Data listing =

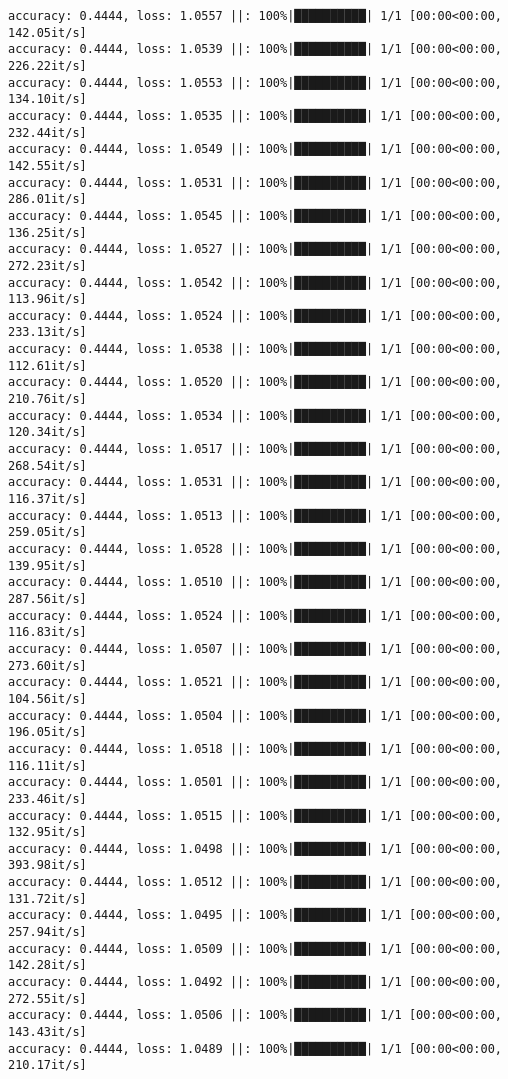 \documentclass[
]{article}
\begin{document}
\begin{verbatim}
accuracy: 0.4444, loss: 1.0557 ||: 100%|██████████| 1/1 [00:00<00:00, 142.05it/s]
accuracy: 0.4444, loss: 1.0539 ||: 100%|██████████| 1/1 [00:00<00:00, 226.22it/s]
accuracy: 0.4444, loss: 1.0553 ||: 100%|██████████| 1/1 [00:00<00:00, 134.10it/s]
accuracy: 0.4444, loss: 1.0535 ||: 100%|██████████| 1/1 [00:00<00:00, 232.44it/s]
accuracy: 0.4444, loss: 1.0549 ||: 100%|██████████| 1/1 [00:00<00:00, 142.55it/s]
accuracy: 0.4444, loss: 1.0531 ||: 100%|██████████| 1/1 [00:00<00:00, 286.01it/s]
accuracy: 0.4444, loss: 1.0545 ||: 100%|██████████| 1/1 [00:00<00:00, 136.25it/s]
accuracy: 0.4444, loss: 1.0527 ||: 100%|██████████| 1/1 [00:00<00:00, 272.23it/s]
accuracy: 0.4444, loss: 1.0542 ||: 100%|██████████| 1/1 [00:00<00:00, 113.96it/s]
accuracy: 0.4444, loss: 1.0524 ||: 100%|██████████| 1/1 [00:00<00:00, 233.13it/s]
accuracy: 0.4444, loss: 1.0538 ||: 100%|██████████| 1/1 [00:00<00:00, 112.61it/s]
accuracy: 0.4444, loss: 1.0520 ||: 100%|██████████| 1/1 [00:00<00:00, 210.76it/s]
accuracy: 0.4444, loss: 1.0534 ||: 100%|██████████| 1/1 [00:00<00:00, 120.34it/s]
accuracy: 0.4444, loss: 1.0517 ||: 100%|██████████| 1/1 [00:00<00:00, 268.54it/s]
accuracy: 0.4444, loss: 1.0531 ||: 100%|██████████| 1/1 [00:00<00:00, 116.37it/s]
accuracy: 0.4444, loss: 1.0513 ||: 100%|██████████| 1/1 [00:00<00:00, 259.05it/s]
accuracy: 0.4444, loss: 1.0528 ||: 100%|██████████| 1/1 [00:00<00:00, 139.95it/s]
accuracy: 0.4444, loss: 1.0510 ||: 100%|██████████| 1/1 [00:00<00:00, 287.56it/s]
accuracy: 0.4444, loss: 1.0524 ||: 100%|██████████| 1/1 [00:00<00:00, 116.83it/s]
accuracy: 0.4444, loss: 1.0507 ||: 100%|██████████| 1/1 [00:00<00:00, 273.60it/s]
accuracy: 0.4444, loss: 1.0521 ||: 100%|██████████| 1/1 [00:00<00:00, 104.56it/s]
accuracy: 0.4444, loss: 1.0504 ||: 100%|██████████| 1/1 [00:00<00:00, 196.05it/s]
accuracy: 0.4444, loss: 1.0518 ||: 100%|██████████| 1/1 [00:00<00:00, 116.11it/s]
accuracy: 0.4444, loss: 1.0501 ||: 100%|██████████| 1/1 [00:00<00:00, 233.46it/s]
accuracy: 0.4444, loss: 1.0515 ||: 100%|██████████| 1/1 [00:00<00:00, 132.95it/s]
accuracy: 0.4444, loss: 1.0498 ||: 100%|██████████| 1/1 [00:00<00:00, 393.98it/s]
accuracy: 0.4444, loss: 1.0512 ||: 100%|██████████| 1/1 [00:00<00:00, 131.72it/s]
accuracy: 0.4444, loss: 1.0495 ||: 100%|██████████| 1/1 [00:00<00:00, 257.94it/s]
accuracy: 0.4444, loss: 1.0509 ||: 100%|██████████| 1/1 [00:00<00:00, 142.28it/s]
accuracy: 0.4444, loss: 1.0492 ||: 100%|██████████| 1/1 [00:00<00:00, 272.55it/s]
accuracy: 0.4444, loss: 1.0506 ||: 100%|██████████| 1/1 [00:00<00:00, 143.43it/s]
accuracy: 0.4444, loss: 1.0489 ||: 100%|██████████| 1/1 [00:00<00:00, 210.17it/s]

\end{verbatim}
\end{document}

Goal of the exercise =
Once the line containing "accuracy: 0.4444, loss: 1.0527" has been copied, stop; everything from the first line of the data up to it must be copied exactly, without pictures.

Solution =
 \documentclass[
]{article}
\begin{document}
\begin{verbatim}
accuracy: 0.4444, loss: 1.0557 ||: 100%|██████████| 1/1 [00:00<00:00, 142.05it/s]
accuracy: 0.4444, loss: 1.0539 ||: 100%|██████████| 1/1 [00:00<00:00, 226.22it/s]
accuracy: 0.4444, loss: 1.0553 ||: 100%|██████████| 1/1 [00:00<00:00, 134.10it/s]
accuracy: 0.4444, loss: 1.0535 ||: 100%|██████████| 1/1 [00:00<00:00, 232.44it/s]
accuracy: 0.4444, loss: 1.0549 ||: 100%|██████████| 1/1 [00:00<00:00, 142.55it/s]
accuracy: 0.4444, loss: 1.0531 ||: 100%|██████████| 1/1 [00:00<00:00, 286.01it/s]
accuracy: 0.4444, loss: 1.0545 ||: 100%|██████████| 1/1 [00:00<00:00, 136.25it/s]
accuracy: 0.4444, loss: 1.0527 ||: 100%|██████████| 1/1 [00:00<00:00, 272.23it/s]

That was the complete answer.